> _Task details_:
Lines in which "lesson" appears should be pulled from the data below.

[Document images with source code]
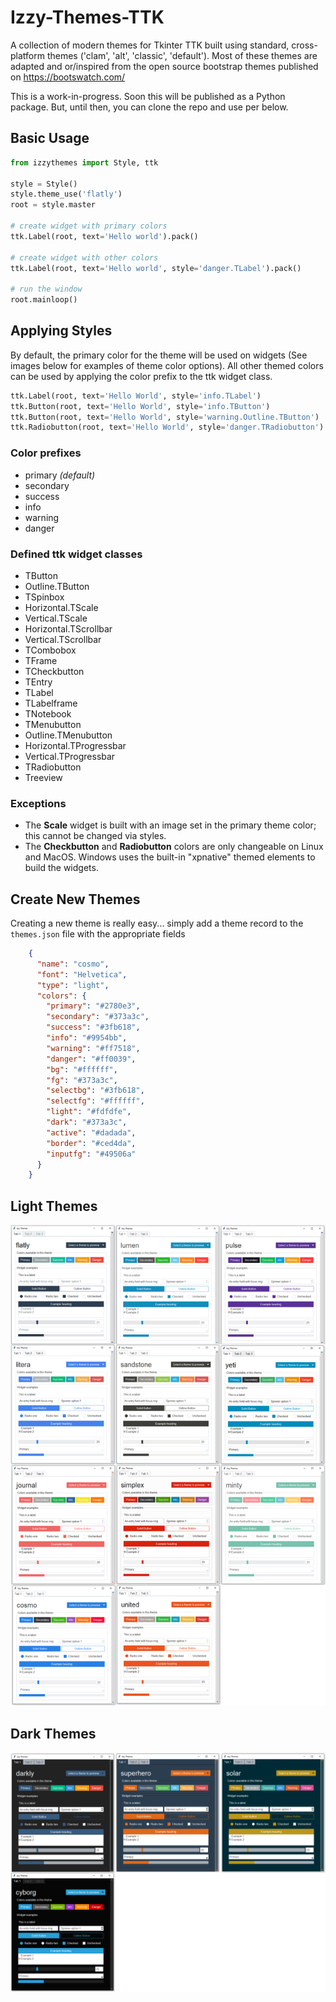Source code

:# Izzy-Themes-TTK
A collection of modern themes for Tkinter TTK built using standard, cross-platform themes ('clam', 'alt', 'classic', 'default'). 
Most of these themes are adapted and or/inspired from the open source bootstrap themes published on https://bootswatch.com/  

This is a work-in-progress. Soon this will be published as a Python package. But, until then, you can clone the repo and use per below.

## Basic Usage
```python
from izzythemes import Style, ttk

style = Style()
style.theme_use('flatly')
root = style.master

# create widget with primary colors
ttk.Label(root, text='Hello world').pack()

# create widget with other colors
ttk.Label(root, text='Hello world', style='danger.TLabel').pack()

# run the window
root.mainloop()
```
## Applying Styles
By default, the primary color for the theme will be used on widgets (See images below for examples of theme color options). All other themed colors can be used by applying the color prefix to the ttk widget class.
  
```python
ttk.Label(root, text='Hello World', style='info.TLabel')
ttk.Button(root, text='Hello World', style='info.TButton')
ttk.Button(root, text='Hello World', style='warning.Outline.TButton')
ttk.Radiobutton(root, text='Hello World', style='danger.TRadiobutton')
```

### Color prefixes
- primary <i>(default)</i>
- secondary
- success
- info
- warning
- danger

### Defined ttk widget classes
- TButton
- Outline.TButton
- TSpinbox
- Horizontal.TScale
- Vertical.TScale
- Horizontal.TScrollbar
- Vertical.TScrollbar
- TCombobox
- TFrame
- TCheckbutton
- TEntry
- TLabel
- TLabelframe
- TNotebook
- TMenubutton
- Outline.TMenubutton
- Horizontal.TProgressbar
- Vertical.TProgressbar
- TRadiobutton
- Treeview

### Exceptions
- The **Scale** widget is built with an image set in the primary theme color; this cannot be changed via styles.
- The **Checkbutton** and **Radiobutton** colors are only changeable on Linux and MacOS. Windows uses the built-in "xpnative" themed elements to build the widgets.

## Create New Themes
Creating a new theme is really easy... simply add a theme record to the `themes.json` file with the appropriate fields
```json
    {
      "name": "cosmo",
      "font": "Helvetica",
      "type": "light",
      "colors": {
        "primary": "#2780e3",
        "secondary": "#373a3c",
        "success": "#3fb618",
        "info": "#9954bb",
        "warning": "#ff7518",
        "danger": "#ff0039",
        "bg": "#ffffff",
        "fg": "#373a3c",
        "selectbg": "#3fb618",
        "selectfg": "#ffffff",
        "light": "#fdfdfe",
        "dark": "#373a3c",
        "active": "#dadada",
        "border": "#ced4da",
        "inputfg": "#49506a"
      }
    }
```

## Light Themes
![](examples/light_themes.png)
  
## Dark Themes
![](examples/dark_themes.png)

...

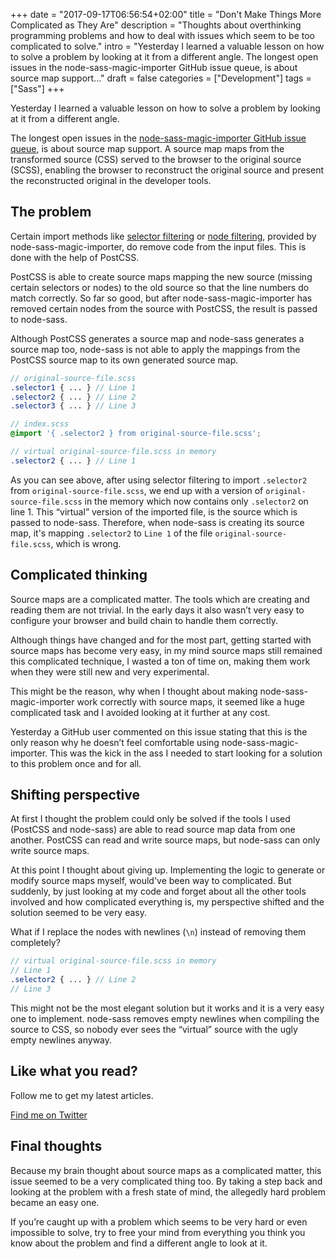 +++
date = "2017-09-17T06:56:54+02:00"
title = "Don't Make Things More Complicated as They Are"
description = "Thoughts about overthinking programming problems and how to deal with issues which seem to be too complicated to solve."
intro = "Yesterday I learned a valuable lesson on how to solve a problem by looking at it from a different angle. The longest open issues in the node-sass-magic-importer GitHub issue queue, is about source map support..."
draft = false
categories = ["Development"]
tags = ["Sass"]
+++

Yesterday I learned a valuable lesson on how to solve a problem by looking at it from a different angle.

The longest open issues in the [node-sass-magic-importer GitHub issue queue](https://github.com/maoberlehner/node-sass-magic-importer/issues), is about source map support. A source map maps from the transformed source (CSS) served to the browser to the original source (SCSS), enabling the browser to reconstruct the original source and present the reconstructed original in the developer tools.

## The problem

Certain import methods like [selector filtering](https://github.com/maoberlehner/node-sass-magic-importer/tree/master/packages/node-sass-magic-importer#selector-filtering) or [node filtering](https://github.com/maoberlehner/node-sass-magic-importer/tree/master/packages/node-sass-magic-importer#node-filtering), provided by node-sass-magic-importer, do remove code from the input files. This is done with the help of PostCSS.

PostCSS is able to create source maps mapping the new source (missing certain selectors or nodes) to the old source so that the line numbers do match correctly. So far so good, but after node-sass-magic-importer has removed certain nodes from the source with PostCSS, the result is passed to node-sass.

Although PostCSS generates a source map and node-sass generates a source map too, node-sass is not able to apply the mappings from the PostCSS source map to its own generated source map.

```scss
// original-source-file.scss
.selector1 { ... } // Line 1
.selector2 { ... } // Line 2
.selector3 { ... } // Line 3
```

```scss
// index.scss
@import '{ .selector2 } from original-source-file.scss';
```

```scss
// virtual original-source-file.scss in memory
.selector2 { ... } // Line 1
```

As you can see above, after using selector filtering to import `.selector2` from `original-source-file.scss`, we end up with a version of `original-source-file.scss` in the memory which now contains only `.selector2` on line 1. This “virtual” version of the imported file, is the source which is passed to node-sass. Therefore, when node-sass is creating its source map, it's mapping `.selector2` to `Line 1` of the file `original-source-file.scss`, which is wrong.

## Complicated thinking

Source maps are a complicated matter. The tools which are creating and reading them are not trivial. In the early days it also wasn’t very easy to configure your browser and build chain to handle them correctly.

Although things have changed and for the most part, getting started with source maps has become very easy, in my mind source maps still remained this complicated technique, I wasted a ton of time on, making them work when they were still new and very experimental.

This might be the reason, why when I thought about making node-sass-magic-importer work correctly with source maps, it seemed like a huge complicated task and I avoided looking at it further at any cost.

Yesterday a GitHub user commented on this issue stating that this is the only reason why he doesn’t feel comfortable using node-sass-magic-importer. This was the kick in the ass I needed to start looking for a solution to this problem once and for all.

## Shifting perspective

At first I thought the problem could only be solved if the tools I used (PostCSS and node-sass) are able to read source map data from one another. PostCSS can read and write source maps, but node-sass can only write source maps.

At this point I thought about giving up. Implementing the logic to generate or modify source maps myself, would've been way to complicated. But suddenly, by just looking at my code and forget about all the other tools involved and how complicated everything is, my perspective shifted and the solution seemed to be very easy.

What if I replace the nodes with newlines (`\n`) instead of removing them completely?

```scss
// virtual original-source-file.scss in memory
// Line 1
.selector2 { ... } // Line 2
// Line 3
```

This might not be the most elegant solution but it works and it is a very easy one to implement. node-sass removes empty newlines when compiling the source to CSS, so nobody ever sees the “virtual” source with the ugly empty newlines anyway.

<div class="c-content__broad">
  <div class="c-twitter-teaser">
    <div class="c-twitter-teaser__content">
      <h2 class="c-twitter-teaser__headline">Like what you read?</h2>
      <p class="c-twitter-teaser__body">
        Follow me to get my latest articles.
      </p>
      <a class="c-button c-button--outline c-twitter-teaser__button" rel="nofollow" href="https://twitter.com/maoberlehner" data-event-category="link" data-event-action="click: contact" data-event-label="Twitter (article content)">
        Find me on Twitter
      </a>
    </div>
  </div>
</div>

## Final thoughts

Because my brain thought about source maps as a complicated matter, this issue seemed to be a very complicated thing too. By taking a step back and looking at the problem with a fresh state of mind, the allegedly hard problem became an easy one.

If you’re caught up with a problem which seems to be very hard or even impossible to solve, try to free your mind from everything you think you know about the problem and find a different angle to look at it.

> _Exercise output_:
intro = "Yesterday I learned a valuable lesson on how to solve a problem by looking at it from a different angle. The longest open issues in the node-sass-magic-importer GitHub issue queue, is about source map support..."
Yesterday I learned a valuable lesson on how to solve a problem by looking at it from a different angle.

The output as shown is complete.